The shuttle driver was impatient but civil. The road from the airport was a multi-lane highway with roadworks flanked by bleak concrete buildings. It took 20 minutes before we saw trees and smaller roads, and then the older part of the city began to unfold. The capital is a low-rise city and we were staying in a home exchange in a house built in 1902. By the time we reached the house it was 10.30pm UK time 5.30pm there, and I was ready for bed. But first we had to be briefed by the friend of the owners who had let us in, and there was no food. The house belonged to a semi-retired lawyer and his wife a retired anthropologist and is a second home especially used for exchanges. It was a shrine to his former working life and also to the many years they spent living in Japan. Parts of it were like a museum. Two rooms were furnished completely in Japanese style and the rest of the house was peppered with Japanese furniture and crockery, fixtures and fittings. His work desk was smack in the middle of the lounge and his certificates and retirement gifts proudly adorned the walls. In the UK we learn not to display our lives in this way; our work certificates and achievements are tucked away in corners and in drawers. Culture difference?

Ronny Washington 2
Library of Congress

The second difference came with shopping and the prices of everything. We had expected things to be cheap in the US – maybe a dollar to the pound as the pound is quite strong. However, the shock came trying to buy just a few items for the next day’s food. Though huge choice in the supermarket, we could only find two brands of muesli without added sugar. They were both 50% more than we would pay at home. Coffee bought out is often a good guide to cost: a cappuccino also cost half as much again, and then tax is added on top of everything. If you buy in a café or restaurant, tipping at between 10 and 20% is expected, rather than a reward for good service. We found out that some hospitality workers earn as little as $2 and a bit an hour, and their tips are expected to make up their wage to the minimum of around $9 an hour, so they deserve the tips. However, the result is that we ate out infrequently, because of cost and also because of the third culture shock – quality of food.

US Supreme Court
US Supreme Court

We had honestly expected the capital city of the US to be a foodie paradise, and maybe it is for people who have twice as much disposable cash as we do. After travelling in Sweden and Eastern Europe during the summer, we had come to expect fresh whole food, vegetarian and vegan options and ample choice both in supermarkets and in restaurants at reasonable prices. We found here that cheap dining out food did exist but in diner chains such as Wendy’s, Taco Bell and MacDonald’s, where we prefer not to eat due to high levels of processed food. We found less vegetarian choice than expected, for example in cafes there could be no meat-free sandwiches. We could not find wholemeal uncut crusty bread anywhere but we did see a few artisan bakeries that sold bread we liked but at inflated prices. We ate out twice in our first week. Once at a local pub where we shared a dish of rice, kale, vegan patties, salad and potato chips. This was nourishing food but pricey and also looked like home cooking rather than professionally prepared. The second at a local restaurant specialising in Japanese food where we had steamed buns with tofu and a vegetable ramen noodle dish. These were both tasty and good value but hardly gourmet. We were astonished to see wine selling at $50 and $100 a bottle, and young people buying them. The mark up on alcohol was enormous. Later I found a quarter bottle of gin selling for US$3.29 in a liquor store, costing less than a cup of coffee. Over the three weeks we found a few places to eat out; the museum cafes and restaurants were good, especially the Native American museum and the Holocaust museum, and we had a good healthy meal in the famous Kramer books café. We also found other supermarkets and were able to shop for bargains.
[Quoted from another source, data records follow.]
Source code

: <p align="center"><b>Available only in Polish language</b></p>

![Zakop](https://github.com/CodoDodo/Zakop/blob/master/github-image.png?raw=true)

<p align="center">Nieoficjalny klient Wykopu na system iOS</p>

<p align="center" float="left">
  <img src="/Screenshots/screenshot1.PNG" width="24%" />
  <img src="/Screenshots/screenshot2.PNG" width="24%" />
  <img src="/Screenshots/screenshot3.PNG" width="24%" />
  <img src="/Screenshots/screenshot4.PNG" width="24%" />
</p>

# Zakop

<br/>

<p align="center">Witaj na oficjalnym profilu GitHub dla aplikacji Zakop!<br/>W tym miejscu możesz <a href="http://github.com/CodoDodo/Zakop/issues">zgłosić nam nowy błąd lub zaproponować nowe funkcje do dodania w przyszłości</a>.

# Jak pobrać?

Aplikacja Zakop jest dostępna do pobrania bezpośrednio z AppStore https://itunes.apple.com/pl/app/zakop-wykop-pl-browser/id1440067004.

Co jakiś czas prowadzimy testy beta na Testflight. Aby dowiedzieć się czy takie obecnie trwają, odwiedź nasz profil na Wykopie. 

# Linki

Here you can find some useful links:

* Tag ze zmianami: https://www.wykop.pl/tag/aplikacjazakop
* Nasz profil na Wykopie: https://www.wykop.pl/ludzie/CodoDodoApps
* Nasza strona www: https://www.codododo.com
The next culture shock was the segregation. We found Washington to be black/white segregated in a way not found in the UK. Of course we have areas where specific minority ethnic groups have settled and feel comfortable living, and some where racism has kept them out, enforcing a ‘white only’ estate or area. We wondered what was behind it here. Then we read about the demographics and history of Washington DC, and of the part it played in the civil war and slavery and black freedom. We visited some historic political sites. Near to where we stayed was the first black- led church in DC, and the first offices of the Black Panther movement. We visited the Martin Luther King Memorial and saw several exhibitions on slavery and emancipation and the Civil Rights struggles. We learned that DC had a 50% African-American population until 2011 when it dropped just below. The segregation we experienced looked to be built on poverty and inequality. Why should half the population of a city live in the worst housing and have poorer life chances than the other half? In particular, Washington has well-established African-American universities so many people are well-qualified. There are no religious or language barriers so institutionalised racism is the only viable explanation. African Americans run the service industries – museums, hotels, shops, fast-food restaurants and some ‘higher-end’ eateries, but were not evident in the better paid jobs. We visited Baltimore for the day and saw even more inequality there. The sea front heaved with young, mostly white students and other young people on organised pub crawls, while black people were visible as down and outs and a few streets back from the waterfront, on run-down estates. We read that in April this year there had been uprisings and that the police in the city were known for their racialized policing. We pondered the contradictions of a country with its first African-American president, a city with its roots in black emancipation, yet with so much continuing gross inequality. Are we missing something? We were glad that in the UK we have anti-discrimination laws and no right to carry firearms.

Autumn Leaves

We had fabulous weather in Washington, with warm sunny days and no rain until the day before we left. All that is written about the ‘American Fall’ is true, with beautiful colours especially the red of the oak trees. In the city, the leaf blowers buzzed continuously, together with the emergency rescue sirens. We walked 180 kilometres in those three weeks and it was for the most part pleasurable walking. Using maps and GPS allowed us to find traffic-free routes. In a country where the car reigns supreme, inner city Washington is relatively traffic calmed and pedestrians survive and don’t fear for their lives. It is even a cycle-friendly city and we watched a monthly group cycle ride around the city streets with hundreds of people one Wednesday night. When we drove south for a few days to visit the historic towns of Annapolis, Jamestown, Yorktown, Williamsburg and Fredericksburg it was a different story. Apart from in the heritage preserved centres which were stunning, pedestrians were scarce, urban sprawl and shopping malls were everywhere and many roads could only be crossed easily if you were in a car rather than on foot.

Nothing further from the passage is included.